When the Supreme Court voted to overturn Roe v. Wade on June 24, with far-reaching implications, I, at 74, remember well the lack of adequate birth control and rules oppressing women. Single and poor women who were pregnant found themselves without the needed hope and help to plan and have a better life with families.

I believe women need to "come out" and share their stories.

I love this country, this state, this county and the town of Tonasket where I live.  I feel more at home here than anywhere I have lived. I have many friends and a good community. As a veteran of the Vietnam War, I took the oath and have served my country, worked in nursing for 45 years, retired and now volunteer for my community.

I hope what has happened on the federal level will not tear my community apart and I hope that somehow we can and will make this right again. 
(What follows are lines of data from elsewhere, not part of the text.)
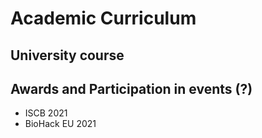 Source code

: # Academic Curriculum

## University course

## Awards and Participation in events (?)

- ISCB 2021
- BioHack EU 2021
I know many women here in this county have had abortions for many reasons. The decision is not easy and anyone I know who has made that decision has searched hard and deep before making it. I have talked with many older women over the years as I worked in the nursing home. Some were poor when they were young, had more children than they could support and ended up having to give them away. 

These stories broke my heart. Some women said if they could have had an abortion they would have done so.

Roe v. Wade gave women and girls hope, a way out of impossible situations and the ability to plan their families, benefitting not just them, but their partners and children as well.

I had to make the decision twice, once because I had made a commitment to serve, and the military would not allow pregnant women to continue to serve. The Army had paid for my education, and I  wanted to serve. The other time was because birth control, an IUD, did not work, and I did not want to risk an in utero injury to a child. I was 24, single and unsettled after the war. I was not in good shape. Getting myself back took time.

Since I made those two decisions, I ended up in Washington state, had two former husbands who I have loved, and now a husband who is the partner I love.  I have two stepchildren and two biological children whom I love very much. My daughter has two children, and they have my three great-grandchildren. My son has one child and another on the way.

That makes nine wonderful people who are alive because of those decisions. I love all nine of them very much.

I wonder how many people are alive and loved because their mother had to make that decision?